Craig Buzea stood in front of his team silently.
Just outside the gates of the Stevenson football stadium, the Homewood-Flossmoor Vikings gathered around their head coach for one final meeting. Just behind them, the Patriots' marching band performed the school's fight song. The Stevenson students, taking up two sections of the massive stands in their corresponding white outfits, roared as the fifth-ranked Patriots took the field minutes before kickoff. Late-arriving fans from the HF side bellowed out to the team words of encouragement as they filed into the packed house.
Noise surrounded the Vikings, a raucous atmosphere not too dissimilar from the ambience they experienced 10 months earlier in the 8A state title game against that same Stevenson team.
But where they had gathered, under a few trees on a small hill just outside the school's north entrance, the Vikings were eerily quiet. Confidently quiet.
Many of the players knelt. Others stood. Some, like defensive end Tyler Newkirk and linebacker Percy Walters, anxiously paced as they awaited their head coach's final message.
With a gleam of brightness from the stadium's lights on his face, Buzea stared at his players. Then he spoke.
"We talked about our number one goal here today," he said. "'Viking Tough.' Everybody thinks we're finesse. Everybody thinks we're just fast. They have no idea how we hit. They have no idea how we get after people. And I told you yesterday, guys: 'Viking Tough.' You can't really define it, but you hear it and you see it. And when we walk out there today everybody's going to understand what Viking Tough is!"
Perhaps the Vikings have been mislabeled. Or at least not labeled thoroughly enough. Their speed, agility and quick-strike capability had been on full display in the season's first week in a 56-15 trashing of Downers Grove South. It had been apparent the previous year when this year's seniors gashed opposing defenses on a weekly basis, littering Hudl highlight reels with dazzling touchdowns from anywhere and everywhere on the field.
But squaring off against a Stevenson team ranked fifth in the state, Buzea understood flair alone wouldn't carry them to a second straight road victory. They needed to show muscle. They needed to show toughness. Viking toughness.
And in their 43-29 victory over the Patriots, a statement-making win whether they'd like to acknowledge it or not, the Vikings proved they can punch as well as they can dodge.
The embodiment of Viking Tough showed itself late in the fourth quarter, with the Vikings leading 36-29 with 3:20 remaining. Josh Hjorth's defense had all three of its timeouts and knew the Vikings, starting at their own 41, would pound the run game.

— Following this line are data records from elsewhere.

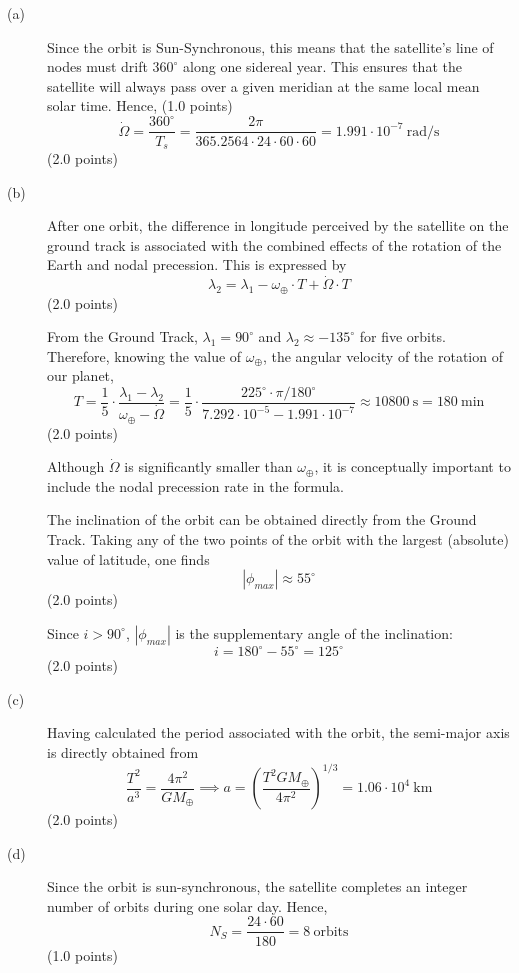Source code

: \begin{description}
\item[(a)] Since the orbit is Sun-Synchronous, this means that the satellite's
  line of nodes must drift $360^\circ$ along one sidereal year. This ensures
  that the satellite will always pass over a given meridian at the same local
  mean solar time. Hence, \hfill(1.0 points)
  \[
    \dot\Omega = \frac{360^\circ}{T_s}
      = \frac{2\pi}{365.2564\cdot24\cdot60\cdot60}
      = 1.991\cdot10^{-7}\ \mathrm{rad/s}
  \]
  \hfill(2.0 points)

\item[(b)] After one orbit, the difference in longitude perceived by the
  satellite on the ground track is associated with the combined effects of the
  rotation of the Earth and nodal precession. This is expressed by
  \[
    \lambda_2 = \lambda_1 - \omega_\oplus\cdot T + \dot\Omega\cdot T
  \]
  \hfill(2.0 points)

  From the Ground Track, $\lambda_1 = 90^\circ$ and
  $\lambda_2 \approx -135^\circ$ for five orbits. Therefore, knowing the value
  of $\omega_\oplus$, the angular velocity of the rotation of our planet,
  \[
    T = \frac{1}{5}\cdot\frac{\lambda_1 - \lambda_2}{\omega_\oplus - \dot\Omega}
      = \frac{1}{5}\cdot
        \frac{225^\circ\cdot\pi/180^\circ}
             {7.292\cdot10^{-5} - 1.991\cdot10^{-7}}
      \approx 10800\ \mathrm{s} = 180\ \mathrm{min}
  \]
  \hfill(2.0 points)

  Although $\dot\Omega$ is significantly smaller than $\omega_\oplus$, it is
  conceptually important to include the nodal precession rate in the formula.

  The inclination of the orbit can be obtained directly from the Ground
  Track. Taking any of the two points of the orbit with the largest (absolute)
  value of latitude, one finds
  \[
    |\phi_{max}| \approx 55^\circ
  \]
  \hfill(2.0 points)

  Since $i > 90^\circ$, $|\phi_{max}|$ is the supplementary angle of the
  inclination:
  \[
    i = 180^\circ - 55^\circ = 125^\circ
  \]
  \hfill(2.0 points)

\item[(c)] Having calculated the period associated with the orbit, the
  semi-major axis is directly obtained from
  \[
    \frac{T^2}{a^3} = \frac{4\pi^2}{GM_\oplus}
    \implies
    a = \left(\frac{T^2 GM_\oplus}{4\pi^2}\right)^{1/3}
      = 1.06\cdot10^4\ \mathrm{km}
  \]
  \hfill(2.0 points)

\item[(d)] Since the orbit is sun-synchronous, the satellite completes an
  integer number of orbits during one solar day. Hence,
  \[
    N_S = \frac{24\cdot60}{180} = 8\ \text{orbits}
  \]
  \hfill(1.0 points)


\end{description}
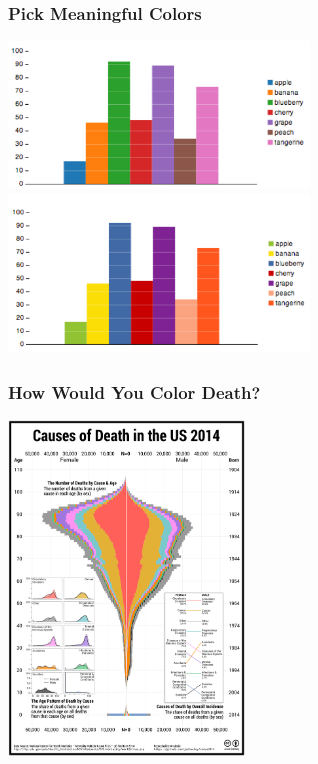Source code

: \documentclass[hyperref={bookmarks=false}]{beamer}
\begin{document}

\begin{frame}
\frametitle{Pick Meaningful Colors}

\center\includegraphics[width = 0.6\textwidth]{./fig/lin_etal-2013-figure1c.png}\\
\center\includegraphics[width = 0.6\textwidth]{./fig/lin_etal-2013-figure1a.png}


\end{frame}


\begin{frame}
\frametitle{How Would You Color Death?}

\center\includegraphics[width = 0.47\textwidth]{./fig/codus2014_150dpi.png}


\end{frame}
\end{document}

Devonte Harley-Hampton, who had scored twice, began the drive with a five-yard run. Deante Harley-Hampton, owner of three rushing touchdowns on the night, then rushed for four more yards. Devonte then picked up a first down on third-and-1 and rushed for five more yards on the next play. On a second-and-6, pocket passer Bryce Gray faked a handoff to Deante and lowered his shoulder for a 7-yard run and another first down. That set up Deante, running behind a bruising offensive line, to break free on the next play for a 29-yard score to put the game out of reach with 1:15 remaining.
"Our plan this game was really to break them down from the inside-out, and in the past it's always been to get to our speed real quick," Buzea admitted after the game. "I thought our offensive line really showed that on the last drive when (Stevenson) knew (we) were going to run the ball, and still be able to get a first down, I think that really was the definition of 'Viking Tough' right here."
Homewood-Flossmoor also revealed that "Viking Tough" was more than just a physical trait.
After racing out to a 22-7 lead, the Vikings surrendered 15 straight points to Jack Sorenson and the Patriots' offense that tied the game late in the first half. Gray and the offense responded with a 10-play, 80-yard drive capped off by a Deante Harley-Hampton touchdown run. Wisconsin commit Kendric Pryor then intercepted Sorenson in the end zone on the half's final play, ending a scoring threat and maintaining the lead.
In the second half coordinator Zac Wells' defense came out with a new attitude. The Vikings defense allowed 177 yards and seven points in the second half, turning over the Patriots on downs three times on five possessions after halftime. The most crucial stop came with 6:23 to play and the Patriots on their own 41 trailing by a score. Stevenson managed the ball to the HF 41 before crucial pass break-ups on third down (by Jeremy Correll) and fourth down (Pryor) ended the drive and set up the offense's clinching drive.
"Hit them in the mouth, that's all we had to do," said linebacker Simeon Nwokenkwo, who had nine tackles and half a sack in the win. "We hit them in the mouth in the second half and it was over from there. We reflected on what happened last year and we pushed ourselves to keep going."